Effective signals of hippocampal neurons firing and spike classification
圖6
AβOs誘導前后發放幅值與頻率變化統計圖(n = 9,n 表 示有效信號通道數)*P < 0.05
Figure6.
Statistical chart of amplitude and frequency changing before and after treatment with AβOs (n = 9, n indicates the number of channels with effective signals) *P < 0.05
2.3 海馬神經元網絡發放圖譜
利用 MEA 空間多位點同時記錄的特性,繪制海馬神經元網絡發放圖譜,觀察誘導前后的變化,以檢測神經退行性變、網絡連接和通信中斷等 AD 模型的主要病理改變。MEA 芯片同時記錄到的神經元網絡多位點電信號如圖7 所示。自發放電狀態中,60 個通道中 34 個通道記錄到基線信號,26 個通道記錄海馬神經元網絡的有效放電信號。其中,23 個通道記錄到中間神經元的發放鋒電位(橙色、藍色、紫色),6 個通道記錄的鋒電位來源于錐體神經元(綠色),且有 7 個通道同時記錄到兩類鋒電位發放,1 個通道同時記錄到三類鋒電位發放,神經元網絡生長狀態良好,且 MEA 陣列可有效記錄到神經元網絡中多位點的發放信號。
圖7
空間多位點海馬神經元網絡發放圖譜
Figure7.
Spatial multi-site hippocampal neuronal network firing map
AβOs 誘導海馬神經元網絡 12 h 后,有效信號通道數下降為 12,剩余有效信號通道的鋒電位發放幅值和頻率均減少。誘導 24 h 后,僅剩 6 個通道含有有效信號,且發放頻率幅值明顯降低。此外,12 h 后,錐體神經元發放通道僅存 3 個,24 h 后錐體神經元放電完全消失,僅剩下中間神經元發放。這是由于錐體神經元是 AD 發病機制和認知功能障礙的核心[23],神經纖維纏結的形成和淀粉樣前體蛋白代謝失調和退化多發于錐體神經元,使得錐體神經元的電生理活性受到更嚴重的影響。
2.4 神經元網絡關聯性分析
基于 MEA 的神經元網絡芯片還可挖掘各點信號之間的關系和特點,并能考察細胞與細胞信息之間的同步性和平行關系。3 組相近通道神經元發放的互相關分析如圖8 所示,橫軸為鋒電位間隔時間,縱軸為鋒電位數量,該圖反應了兩個通道神經元發放之間時間的關聯性。如果互相關直方圖平坦無規律,則兩個放電序列視為各自獨立的過程;如果互相關函數在 0 時刻出現峰值,則兩個神經元有出現同步放電的趨勢,兩者存在共同輸入或突觸連接,其他形狀則為相互促進或者抑制關系等。
圖8
海馬神經元網絡通道間互相關性分析
Figure8.
Cross-correlation analysis of hippocampal neuronal network between different channels
由自然發放狀態下各組通道之間自相關分析可知,通道 23 vs. 通道 44、通道 44 vs. 通道 76 記錄到的神經元發放同步但不存在明顯不應期,說明兩個電極點可能記錄到不同神經元的同步發放,而通道 73 vs. 通道 87 記錄到的神經元發放同步且存在不應期,說明兩個電極點記錄到同一個神經元的發放。

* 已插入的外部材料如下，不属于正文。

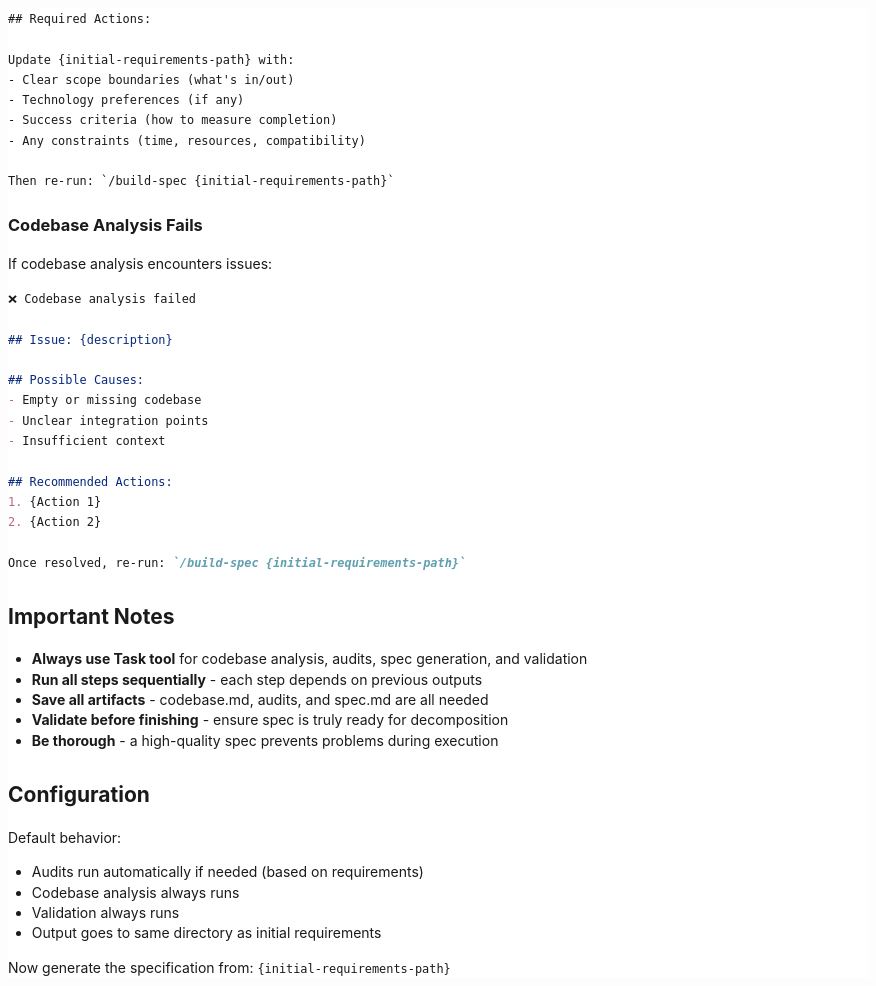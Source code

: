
 ```
## Required Actions:

Update {initial-requirements-path} with:
- Clear scope boundaries (what's in/out)
- Technology preferences (if any)
- Success criteria (how to measure completion)
- Any constraints (time, resources, compatibility)

Then re-run: `/build-spec {initial-requirements-path}`
```

### Codebase Analysis Fails

If codebase analysis encounters issues:

```markdown
❌ Codebase analysis failed

## Issue: {description}

## Possible Causes:
- Empty or missing codebase
- Unclear integration points
- Insufficient context

## Recommended Actions:
1. {Action 1}
2. {Action 2}

Once resolved, re-run: `/build-spec {initial-requirements-path}`
```

## Important Notes

- **Always use Task tool** for codebase analysis, audits, spec generation, and validation
- **Run all steps sequentially** - each step depends on previous outputs
- **Save all artifacts** - codebase.md, audits, and spec.md are all needed
- **Validate before finishing** - ensure spec is truly ready for decomposition
- **Be thorough** - a high-quality spec prevents problems during execution

## Configuration

Default behavior:
- Audits run automatically if needed (based on requirements)
- Codebase analysis always runs
- Validation always runs
- Output goes to same directory as initial requirements

Now generate the specification from: `{initial-requirements-path}`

AβOs 誘導 12 h 后,通道 23 vs. 通道 44、通道 44 vs. 通道 76 仍有同步發放,但相關性明顯減弱,通道 73 vs. 通道 87 相關性消失。誘導 24 h 后,除了通道 44 vs. 通道 76 仍有微弱的同步發放,其余兩組通道之間均無相關性。AβOs 誘導后導致突觸可塑性降低乃至突觸丟失,使突觸的信息傳輸、加工,神經遞質的儲存、釋放、再攝取,以及遞質、受體、功能蛋白間相互作用的喪失,最終導致海馬神經元網絡之間的通信中斷、信號與營養因子的傳遞受阻。
3 結語
本文提出了一種基于神經網絡傳感芯片的 AD 體外病理模型及其實時動態分析方法,在 MEA 芯片上培養海馬神經元并形成網絡,使用 AβOs 誘導 AD 體外模型,同時測量神經元網絡的退行性生物電活動變化,實驗結果顯示該方法具有高通量、長時間、實時動態監測等優點。通過對鋒電位信號的分析,提取出正負尖峰間隔、發放率、峰峰值等多個特征參數,并對鋒電位進行了分類。記錄了 AβOs 誘導后,中間神經元和錐體神經元在 24 h 內的發放模式,12 h 后發放幅值與頻率逐漸減弱,24 h 后錐體神經元放電消失。AβOs 誘導可導致漸進性神經元網絡功能障礙,通過空間多位點發放圖譜和通道間的互相關性分析,評估神經元網絡連通性的退化。本文實驗結果證明該方法能夠檢測到 AβOs 的神經毒性作用,并分析驗證了神經元網絡通信功能的受損,今后或可成為一種高效實用的研究體外 AD 病理網絡模型的新型技術。
利益沖突聲明:本文全體作者均聲明不存在利益沖突。